The two barely hear you, only grunting out a reply before falling, you suppose, on the floor. At least they're out of your sight, preventing the bare minimum amount of retinal damage. You'll be sure to speak to Blaise on the matter.

Slytherins, perhaps not as an entity, but your exclusive circle at least, are able to play a game of thinly masked threats and bribes. It's not enough to avoid prosecution, but something material should also be won.

You try not to hope for a less stagnant watering hole (to visit every tiring day and) drink out of.

They're at it again, aren't they?

This late into your tutelage and still living in the dorms? One more year, you tell yourself, and the end will be in sight. One more year, and the beginning of the end will be a sight. As though the wait isn't attention depriving enough, Snape decides to assign a fourteen-stage project, to "awaken dull minds," he claims. More like a simple mark and even simpler reason to deduct Gryffindor House points; only a Slytherin, you reason, would dare visit the Potions lab and Severus everyday, off-hours, to complete the tripping-question write-ups; within each stage, a noticeable change had to occur, but noting each reaction mechanism will provide more than half the "surprise" test's answers. The Mudblood is more than eager to beat your Potions mark this term, since Severus has nitpicked at wounded pride in a wonderfully brutal manner since the start of term. She crosses paths with you far too often for comfort.

It is for your graces that he has conveniently placed "lab inspections" (all outside of class time, of course) during as many Gryffindor Quidditch practices as possible. This is to compliment you, not done as a favour or request. In fact, there is no need for you to participate in the majority of these interludes; in more detail: you can complete this assignment head to tail based on speculation and Severus's informative insults during the classes following each stage's completion. You prefer to sneak around the Quidditch pitch like an egg-robbing ferret.

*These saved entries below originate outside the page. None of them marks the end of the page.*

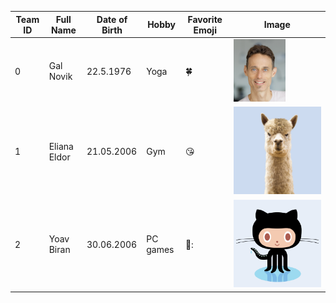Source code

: | Team ID | Full Name | Date of Birth | Hobby | Favorite Emoji | Image |
|---------|-----------|---------------|-------|----------------|-------|
| 0 | Gal Novik | 22.5.1976 | Yoga | :four_leaf_clover: | ![Gal Novik](Gal_Novik.png) |
| 1 | Eliana Eldor | 21.05.2006 | Gym | :kissing_heart: | ![Eliana Eldor](pict.png) |
| 2 | Yoav Biran | 30.06.2006 | PC games | 🥇: | ![Yoav Biran](Logo-team-2.png) |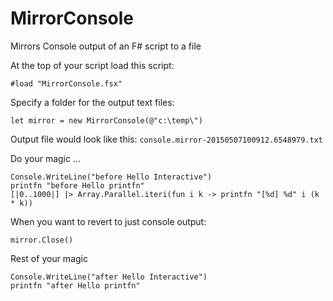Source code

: # MirrorConsole
Mirrors Console output of an F# script to a file 

At the top of your script load this script:

    #load "MirrorConsole.fsx"

Specify a folder for the output text files:

    let mirror = new MirrorConsole(@"c:\temp\")
    
Output file would look like this: `console.mirror-20150507100912.6548979.txt`

Do your magic ...

    Console.WriteLine("before Hello Interactive")
    printfn "before Hello printfn"
    [|0..1000|] |> Array.Parallel.iteri(fun i k -> printfn "[%d] %d" i (k * k))

When you want to revert to just console output:

    mirror.Close()

Rest of your magic

    Console.WriteLine("after Hello Interactive")
    printfn "after Hello printfn"
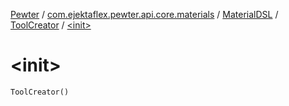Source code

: [Pewter](../../../index.md) / [com.ejektaflex.pewter.api.core.materials](../../index.md) / [MaterialDSL](../index.md) / [ToolCreator](index.md) / [&lt;init&gt;](./-init-.md)

# &lt;init&gt;

`ToolCreator()`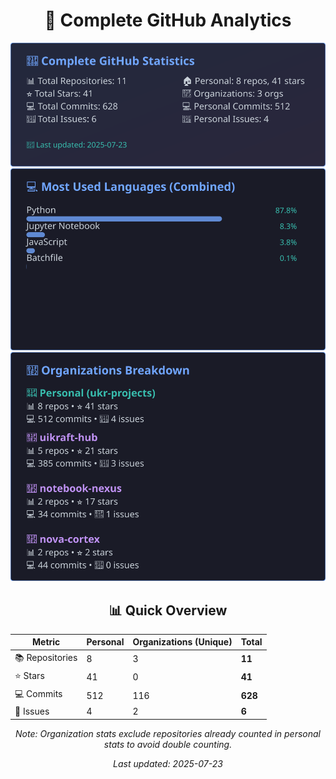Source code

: <!-- GitHub Stats - Auto Generated -->
<div align="center">

# 🚀 Complete GitHub Analytics

![GitHub Stats](./assets/github-stats.svg)
![Languages](./assets/languages.svg)
![Organizations](./assets/organizations.svg)

## 📊 Quick Overview

| Metric | Personal | Organizations (Unique) | **Total** |
|--------|----------|------------------------|-----------|
| 📚 Repositories | 8 | 3 | **11** |
| ⭐ Stars | 41 | 0 | **41** |
| 💻 Commits | 512 | 116 | **628** |
| 🐛 Issues | 4 | 2 | **6** |

*Note: Organization stats exclude repositories already counted in personal stats to avoid double counting.*

*Last updated: 2025-07-23*

</div>
<!-- End GitHub Stats -->
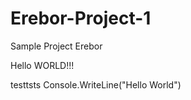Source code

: # Erebor-Project-1
Sample Project Erebor 


Hello WORLD!!!


testtsts
Console.WriteLine("Hello World")
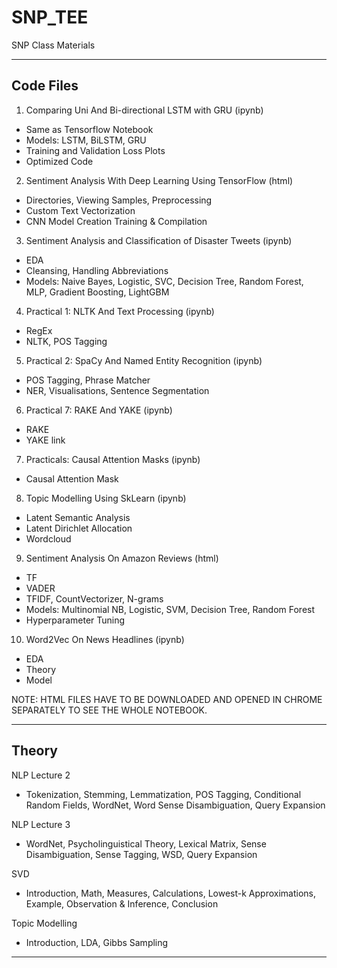 # SNP_TEE
SNP Class Materials

-------------------------------------------------------------------------

## Code Files

1. Comparing Uni And Bi-directional LSTM with GRU (ipynb)
- Same as Tensorflow Notebook
- Models: LSTM, BiLSTM, GRU
- Training and Validation Loss Plots
- Optimized Code
   
2. Sentiment Analysis With Deep Learning Using TensorFlow (html)
- Directories, Viewing Samples, Preprocessing
- Custom Text Vectorization
- CNN Model Creation Training & Compilation

3. Sentiment Analysis and Classification of Disaster Tweets (ipynb)
- EDA
- Cleansing, Handling Abbreviations
- Models: Naive Bayes, Logistic, SVC, Decision Tree, Random Forest, MLP, Gradient Boosting, LightGBM

4. Practical 1: NLTK And Text Processing (ipynb)
- RegEx
- NLTK, POS Tagging

5. Practical 2: SpaCy And Named Entity Recognition (ipynb)
- POS Tagging, Phrase Matcher
- NER, Visualisations, Sentence Segmentation

6. Practical 7: RAKE And YAKE (ipynb)
- RAKE
- YAKE link

7. Practicals: Causal Attention Masks (ipynb)
- Causal Attention Mask

8. Topic Modelling Using SkLearn (ipynb)
- Latent Semantic Analysis
- Latent Dirichlet Allocation
- Wordcloud

9. Sentiment Analysis On Amazon Reviews (html)
- TF
- VADER
- TFIDF, CountVectorizer, N-grams
- Models: Multinomial NB, Logistic, SVM, Decision Tree, Random Forest
- Hyperparameter Tuning

10. Word2Vec On News Headlines (ipynb)
- EDA
- Theory
- Model

NOTE: HTML FILES HAVE TO BE DOWNLOADED AND OPENED IN CHROME SEPARATELY TO SEE THE WHOLE NOTEBOOK.

-------------------------------------------------------------------------

## Theory

NLP Lecture 2
- Tokenization, Stemming, Lemmatization, POS Tagging, Conditional Random Fields, WordNet, Word Sense Disambiguation, Query Expansion

NLP Lecture 3
- WordNet, Psycholinguistical Theory, Lexical Matrix, Sense Disambiguation, Sense Tagging, WSD, Query Expansion

SVD
- Introduction, Math, Measures, Calculations, Lowest-k Approximations, Example, Observation & Inference, Conclusion

Topic Modelling
- Introduction, LDA, Gibbs Sampling

-------------------------------------------------------------------------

Gryffindors don't change in your eyes, but you have, in better ways, to be able to accept the slow drawl of the Dark Lord marking you as his family with a smile. Crazy bastard. He won't succeed under the thumb of a bumbling toddler's love. You don't think it is prophetic at all; the Dark Lord (your father swears that saying "Voldemort" is the same as inducing his Apparation) has earned his defeats, and you'd rather work in compromise with your benevolent Slytherin troop than drink bad wine and receive blank awards from the Dark Lord. When he gives the order, acceptance comes, but the way Lucius is greedy for everything sickens you; he should be a better figure of innominate class, and when he is robed and masked, a ghost of a personality. Something grapples at your heart when Lucius confronts you in the privacy of your room. It threatens to break skin and you don't like it. Faltering, you attempt to slide away from him. It is scoffable, having such an expressively deranged circle.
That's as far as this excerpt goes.